(Dataset entries)
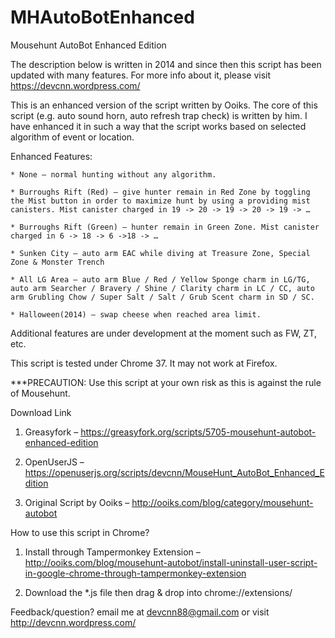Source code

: MHAutoBotEnhanced
=================

Mousehunt AutoBot Enhanced Edition

The description below is written in 2014 and since then this script has been updated with many features. For more info about it, please visit https://devcnn.wordpress.com/

This is an enhanced version of the script written by Ooiks.
The core of this script (e.g. auto sound horn, auto refresh trap check) is written by him.
I have enhanced it in such a way that the script works based on selected algorithm of event or location.

Enhanced Features:

	* None – normal hunting without any algorithm.

	* Burroughs Rift (Red) – give hunter remain in Red Zone by toggling the Mist button in order to maximize hunt by using a providing mist canisters. Mist canister charged in 19 -> 20 -> 19 -> 20 -> 19 -> …

	* Burroughs Rift (Green) – hunter remain in Green Zone. Mist canister charged in 6 -> 18 -> 6 ->18 -> …

	* Sunken City – auto arm EAC while diving at Treasure Zone, Special Zone & Monster Trench

	* All LG Area – auto arm Blue / Red / Yellow Sponge charm in LG/TG, auto arm Searcher / Bravery / Shine / Clarity charm in LC / CC, auto arm Grubling Chow / Super Salt / Salt / Grub Scent charm in SD / SC.

	* Halloween(2014) – swap cheese when reached area limit.

Additional features are under development at the moment such as FW, ZT, etc.

This script is tested under Chrome 37. It may not work at Firefox.

***PRECAUTION: Use this script at your own risk as this is against the rule of Mousehunt.

Download Link

1. Greasyfork – https://greasyfork.org/scripts/5705-mousehunt-autobot-enhanced-edition

2. OpenUserJS – https://openuserjs.org/scripts/devcnn/MouseHunt_AutoBot_Enhanced_Edition

3. Original Script by Ooiks – http://ooiks.com/blog/category/mousehunt-autobot


How to use this script in Chrome?

1. Install through Tampermonkey Extension – http://ooiks.com/blog/mousehunt-autobot/install-uninstall-user-script-in-google-chrome-through-tampermonkey-extension

2. Download the *.js file then drag & drop into chrome://extensions/

 

Feedback/question? email me at devcnn88@gmail.com or visit http://devcnn.wordpress.com/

_Task directions_
Which lines hold the string "written"? Copy all of them from the data above.

_Reply_
The description below is written in 2014 and since then this script has been updated with many features. For more info about it, please visit https://devcnn.wordpress.com/
This is an enhanced version of the script written by Ooiks.
The core of this script (e.g. auto sound horn, auto refresh trap check) is written by him.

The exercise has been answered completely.